不思議に思って見上げれば、嫌そうなライアン殿下と、怒っているような感じのリアム殿下。
リアム殿下の顔が怖い。
アニータの間抜けぶりに、もう笑うこともできないのだろう。
涙がにじんできそうだと思っていると、リアム殿下がライアン殿下と私の視界を遮るように立って、頭を下げた。
「それでも、私が彼女の婚約者なのです」
「―――分かっているさ。
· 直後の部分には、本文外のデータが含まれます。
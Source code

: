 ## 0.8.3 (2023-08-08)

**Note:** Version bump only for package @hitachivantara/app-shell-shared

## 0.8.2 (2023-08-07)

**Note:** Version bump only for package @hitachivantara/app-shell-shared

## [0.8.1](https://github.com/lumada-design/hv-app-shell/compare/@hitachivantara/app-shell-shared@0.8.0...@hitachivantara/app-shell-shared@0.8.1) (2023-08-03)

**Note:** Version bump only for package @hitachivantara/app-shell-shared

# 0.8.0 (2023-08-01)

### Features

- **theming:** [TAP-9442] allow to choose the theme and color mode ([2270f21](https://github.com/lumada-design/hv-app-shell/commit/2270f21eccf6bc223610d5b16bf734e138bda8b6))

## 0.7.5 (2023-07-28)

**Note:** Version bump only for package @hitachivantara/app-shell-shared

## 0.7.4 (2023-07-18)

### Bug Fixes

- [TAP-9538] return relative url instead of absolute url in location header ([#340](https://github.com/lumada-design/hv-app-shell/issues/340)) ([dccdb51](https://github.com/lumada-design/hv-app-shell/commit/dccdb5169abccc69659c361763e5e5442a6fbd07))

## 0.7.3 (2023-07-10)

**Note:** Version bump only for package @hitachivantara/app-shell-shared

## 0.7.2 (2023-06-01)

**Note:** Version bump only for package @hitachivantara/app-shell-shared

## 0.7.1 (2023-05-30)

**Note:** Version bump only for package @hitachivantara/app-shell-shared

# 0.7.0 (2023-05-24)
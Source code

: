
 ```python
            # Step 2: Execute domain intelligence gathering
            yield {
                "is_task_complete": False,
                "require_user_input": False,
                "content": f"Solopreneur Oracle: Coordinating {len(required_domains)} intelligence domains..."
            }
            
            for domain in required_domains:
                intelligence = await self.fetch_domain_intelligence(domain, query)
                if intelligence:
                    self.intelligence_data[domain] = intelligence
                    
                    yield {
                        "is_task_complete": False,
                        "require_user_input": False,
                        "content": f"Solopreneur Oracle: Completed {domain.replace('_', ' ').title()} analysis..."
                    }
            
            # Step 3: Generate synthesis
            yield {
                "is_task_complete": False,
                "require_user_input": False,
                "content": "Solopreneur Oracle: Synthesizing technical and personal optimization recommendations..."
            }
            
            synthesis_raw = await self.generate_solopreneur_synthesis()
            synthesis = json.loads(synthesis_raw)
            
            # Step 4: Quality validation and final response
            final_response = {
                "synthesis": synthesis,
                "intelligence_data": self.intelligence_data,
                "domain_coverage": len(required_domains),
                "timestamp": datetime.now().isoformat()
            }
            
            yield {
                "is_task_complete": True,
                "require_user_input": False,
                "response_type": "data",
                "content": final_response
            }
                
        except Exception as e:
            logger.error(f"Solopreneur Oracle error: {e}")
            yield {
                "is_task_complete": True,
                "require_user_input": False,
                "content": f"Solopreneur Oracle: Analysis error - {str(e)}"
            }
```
了承してしまったのだから」
はあっと大きなため息が聞こえた。
「お前のものだと認識するたびに憎々しいなと思っていた」
やっぱり、アニータが王子妃になることは反対なのだ。
自分の行ったことだと分かっているが、軽はずみな行動が悔やまれる。
「認めよう」
アニータが後悔の渦に飲み込まれているときに聞こえたその言葉は、最初空耳かと思った。
驚いてリアム殿下の陰からライアン殿下を見上げると、ライアン殿下は片眉をあげてアニータを見下ろした。
「認めてくださるのですか?」
聞き返すと、彼はとても嫌そうな顔をしたけれど、頷いてくれた。
リアム殿下と結婚できる。
そう認識した瞬間、声が出なくて、胸を押さえた。
だけど、何も言わないなんて、不敬なことできないと思う。
嬉しさに涙がにじむ目でしっかりとライアン殿下を見た。
「ありがとうございますっ」
嬉しくて、満面の笑みでお礼を言った。
アニータはお礼を言っただけなのに、ライアン殿下は真っ赤になった。
どうしたのだろうと、首を傾げようとした頭を捕まえられた。
「ふやっ!?」
リアム殿下はアニータの頭を押さえつけて、
「何度、そんなことをすれば気が済むのでしょうね?」
低い声で脅された。
えっ?―――私は何をしたんですか!?

ライアン殿下に謝りに行った時のことを思いだして、またため息を吐いた。
本当に、リアム殿下は怒った顔しかしない。
彼が父に用事があって侯爵邸に来るときも、お茶を出して、少しだけお話をできるけれど、父とばかり話す。
アニータを庭に誘って一緒に歩くことなどしてくれはしない。
夜会のエスコートも……仕事があるからとアニータが泣きじゃくった夜以外に、まだされたことがない。

―――嫌われているのだろう。

好きだと言われたような気がしていたが、気のせいだったのかもしれない。
彼は、いつもそうだったから、平気だった。
笑ってくれなくても、大切にされているような気がしていた。
また、勘違いだったのかもしれない。
今見た、王女様の手を取るように、微笑んで自分の手を取ってはくれないだろうか。
願いはある。
けれど、もしも、そうされなくても、リアム様の婚約者である今の自分の立場を捨てることは絶対にしない。

―――どうあっても、縛りつけてやる。